In the Munich agreement of 1938, Britain and France had caved in to Hitler’s aggression. In 1939, the Soviet Union proposed an international agreement to oppose further German demands for territory. Britain and France, who distrusted Stalin and saw Germany as a bulwark against the spread of communist influence in Europe, refused. Stalin then astonished the world by signing a nonaggression pact with Hitler, his former sworn enemy. On September 1, immediately after the signing of the Nazi-Soviet pact, Germany invaded Poland. This time, Britain and France, who had pledged to protect Poland against aggression, declared war. But Germany appeared unstoppable. Within a year, the Nazi blitzkrieg (lightning war) had overrun Poland and much of Scandinavia, Belgium, and the Netherlands. On June 14, 1940, German troops occupied Paris. Hitler now dominated nearly all of Europe, as well as North Africa. In September 1940, Germany, Italy, and Japan created a military alliance known as the Axis.
A newsreel theater in New York’s Times Square announces Hitler’s blitzkrieg in Europe in the spring of 1940.

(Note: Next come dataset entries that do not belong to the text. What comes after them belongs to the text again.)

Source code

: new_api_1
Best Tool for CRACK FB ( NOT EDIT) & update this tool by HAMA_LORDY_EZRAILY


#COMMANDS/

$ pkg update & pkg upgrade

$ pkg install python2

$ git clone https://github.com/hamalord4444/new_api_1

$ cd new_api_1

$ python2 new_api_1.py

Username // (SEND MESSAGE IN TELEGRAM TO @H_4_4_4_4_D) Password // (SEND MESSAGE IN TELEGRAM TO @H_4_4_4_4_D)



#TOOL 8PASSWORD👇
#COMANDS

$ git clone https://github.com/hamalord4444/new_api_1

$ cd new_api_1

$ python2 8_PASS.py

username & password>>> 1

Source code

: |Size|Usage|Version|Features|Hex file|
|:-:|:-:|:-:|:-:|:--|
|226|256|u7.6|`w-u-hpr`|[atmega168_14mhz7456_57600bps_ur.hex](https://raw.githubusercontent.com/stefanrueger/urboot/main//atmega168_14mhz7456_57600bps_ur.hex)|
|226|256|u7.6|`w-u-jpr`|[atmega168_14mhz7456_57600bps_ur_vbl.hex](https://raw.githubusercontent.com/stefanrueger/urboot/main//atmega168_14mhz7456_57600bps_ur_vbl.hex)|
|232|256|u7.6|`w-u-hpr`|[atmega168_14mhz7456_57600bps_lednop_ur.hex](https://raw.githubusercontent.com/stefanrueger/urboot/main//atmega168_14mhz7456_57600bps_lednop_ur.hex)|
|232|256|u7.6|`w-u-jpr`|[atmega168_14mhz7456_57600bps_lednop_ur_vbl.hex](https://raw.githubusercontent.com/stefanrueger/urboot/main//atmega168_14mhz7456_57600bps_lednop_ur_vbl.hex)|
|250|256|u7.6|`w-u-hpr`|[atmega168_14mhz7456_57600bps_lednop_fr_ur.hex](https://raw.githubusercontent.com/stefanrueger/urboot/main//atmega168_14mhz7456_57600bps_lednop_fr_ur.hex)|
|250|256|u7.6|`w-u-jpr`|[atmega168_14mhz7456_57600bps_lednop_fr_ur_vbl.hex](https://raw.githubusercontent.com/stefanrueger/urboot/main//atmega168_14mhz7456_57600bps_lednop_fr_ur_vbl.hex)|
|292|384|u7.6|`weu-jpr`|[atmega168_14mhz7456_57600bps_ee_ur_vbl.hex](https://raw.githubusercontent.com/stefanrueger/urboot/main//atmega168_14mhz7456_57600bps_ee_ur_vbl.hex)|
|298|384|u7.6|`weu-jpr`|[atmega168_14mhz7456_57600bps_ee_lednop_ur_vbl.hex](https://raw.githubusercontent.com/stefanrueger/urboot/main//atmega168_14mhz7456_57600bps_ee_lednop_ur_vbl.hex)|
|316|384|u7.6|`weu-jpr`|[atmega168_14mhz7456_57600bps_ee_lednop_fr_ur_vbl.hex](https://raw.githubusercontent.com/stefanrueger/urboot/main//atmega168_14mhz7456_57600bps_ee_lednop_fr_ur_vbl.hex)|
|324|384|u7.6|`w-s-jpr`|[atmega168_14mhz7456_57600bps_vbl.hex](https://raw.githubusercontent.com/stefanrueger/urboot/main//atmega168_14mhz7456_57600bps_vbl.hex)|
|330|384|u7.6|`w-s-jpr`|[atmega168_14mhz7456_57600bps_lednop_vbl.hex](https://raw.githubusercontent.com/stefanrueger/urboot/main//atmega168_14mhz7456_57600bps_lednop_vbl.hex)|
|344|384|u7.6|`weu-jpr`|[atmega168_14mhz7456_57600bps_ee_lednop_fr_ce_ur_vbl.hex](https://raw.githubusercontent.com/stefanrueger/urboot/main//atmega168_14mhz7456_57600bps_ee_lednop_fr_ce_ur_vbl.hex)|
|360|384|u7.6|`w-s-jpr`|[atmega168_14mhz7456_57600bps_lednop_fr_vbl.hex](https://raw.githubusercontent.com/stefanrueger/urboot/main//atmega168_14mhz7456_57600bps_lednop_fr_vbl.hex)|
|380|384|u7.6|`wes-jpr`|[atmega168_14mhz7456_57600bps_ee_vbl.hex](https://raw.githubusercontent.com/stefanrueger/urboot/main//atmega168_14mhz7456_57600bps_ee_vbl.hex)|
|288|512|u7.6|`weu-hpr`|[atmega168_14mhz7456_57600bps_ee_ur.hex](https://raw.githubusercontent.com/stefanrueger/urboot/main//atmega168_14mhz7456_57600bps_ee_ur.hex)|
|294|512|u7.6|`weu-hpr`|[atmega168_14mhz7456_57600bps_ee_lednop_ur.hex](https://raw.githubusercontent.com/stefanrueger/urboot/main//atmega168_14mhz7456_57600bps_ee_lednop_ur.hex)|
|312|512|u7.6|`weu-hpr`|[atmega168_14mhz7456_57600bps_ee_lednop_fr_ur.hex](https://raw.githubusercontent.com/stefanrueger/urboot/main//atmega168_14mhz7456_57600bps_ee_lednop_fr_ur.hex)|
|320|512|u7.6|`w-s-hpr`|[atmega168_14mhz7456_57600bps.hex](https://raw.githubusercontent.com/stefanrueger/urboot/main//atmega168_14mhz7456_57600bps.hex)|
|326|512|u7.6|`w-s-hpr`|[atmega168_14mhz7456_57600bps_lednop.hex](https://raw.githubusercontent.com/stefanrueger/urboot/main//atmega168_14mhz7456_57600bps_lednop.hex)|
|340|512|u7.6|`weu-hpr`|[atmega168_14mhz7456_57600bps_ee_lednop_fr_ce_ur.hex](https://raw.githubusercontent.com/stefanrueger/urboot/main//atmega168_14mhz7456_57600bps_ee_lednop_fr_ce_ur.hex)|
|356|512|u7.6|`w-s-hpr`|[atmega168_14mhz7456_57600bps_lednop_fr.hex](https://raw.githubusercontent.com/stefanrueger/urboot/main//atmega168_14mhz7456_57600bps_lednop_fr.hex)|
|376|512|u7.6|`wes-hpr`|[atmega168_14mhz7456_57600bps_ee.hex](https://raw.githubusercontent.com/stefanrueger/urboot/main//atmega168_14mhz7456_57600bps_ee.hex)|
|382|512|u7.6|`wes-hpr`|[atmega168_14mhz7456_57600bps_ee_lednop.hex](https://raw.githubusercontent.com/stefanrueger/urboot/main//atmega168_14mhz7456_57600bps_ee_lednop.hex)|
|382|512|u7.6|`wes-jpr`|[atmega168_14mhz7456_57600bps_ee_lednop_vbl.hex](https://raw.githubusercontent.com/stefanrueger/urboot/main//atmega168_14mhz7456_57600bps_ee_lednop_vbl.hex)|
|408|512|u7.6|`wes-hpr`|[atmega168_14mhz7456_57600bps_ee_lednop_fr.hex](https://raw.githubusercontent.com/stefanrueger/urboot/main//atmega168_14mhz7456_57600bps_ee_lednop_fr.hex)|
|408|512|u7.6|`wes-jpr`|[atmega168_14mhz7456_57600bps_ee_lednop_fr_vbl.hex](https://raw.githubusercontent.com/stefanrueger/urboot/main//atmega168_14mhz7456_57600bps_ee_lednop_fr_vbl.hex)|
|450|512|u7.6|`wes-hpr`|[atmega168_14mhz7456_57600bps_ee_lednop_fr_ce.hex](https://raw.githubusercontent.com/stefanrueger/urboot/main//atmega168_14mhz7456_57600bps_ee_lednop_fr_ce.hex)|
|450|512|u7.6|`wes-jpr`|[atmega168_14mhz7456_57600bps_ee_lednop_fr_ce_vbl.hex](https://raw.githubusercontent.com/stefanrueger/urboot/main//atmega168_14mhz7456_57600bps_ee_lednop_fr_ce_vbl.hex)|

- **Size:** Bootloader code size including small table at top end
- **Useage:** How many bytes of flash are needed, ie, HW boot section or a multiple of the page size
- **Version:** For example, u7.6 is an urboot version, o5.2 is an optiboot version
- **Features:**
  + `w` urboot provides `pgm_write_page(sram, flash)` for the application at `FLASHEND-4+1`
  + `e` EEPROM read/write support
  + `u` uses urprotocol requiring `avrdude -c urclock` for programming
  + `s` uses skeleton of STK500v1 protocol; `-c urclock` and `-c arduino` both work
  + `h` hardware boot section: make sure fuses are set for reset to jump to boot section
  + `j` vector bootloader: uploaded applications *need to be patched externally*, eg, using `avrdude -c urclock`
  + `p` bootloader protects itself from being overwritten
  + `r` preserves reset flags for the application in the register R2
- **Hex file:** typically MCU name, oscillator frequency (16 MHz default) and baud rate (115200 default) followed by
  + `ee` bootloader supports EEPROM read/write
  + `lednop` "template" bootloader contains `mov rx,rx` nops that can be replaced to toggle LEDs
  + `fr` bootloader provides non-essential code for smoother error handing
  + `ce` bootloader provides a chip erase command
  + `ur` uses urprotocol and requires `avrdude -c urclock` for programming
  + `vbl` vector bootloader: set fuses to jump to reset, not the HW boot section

For one critical year, Britain stood virtually alone in fighting Germany. Winston Churchill, who became prime minister in 1940, vowed to resist a threatened Nazi invasion. In the Battle of Britain of 1940-1941, the German air force launched devastating attacks on London and other cities. The Royal Air Force eventually turned back the air assault. But Churchill pointedly called on the “new world, with all its power and might,” to step forward to rescue the old.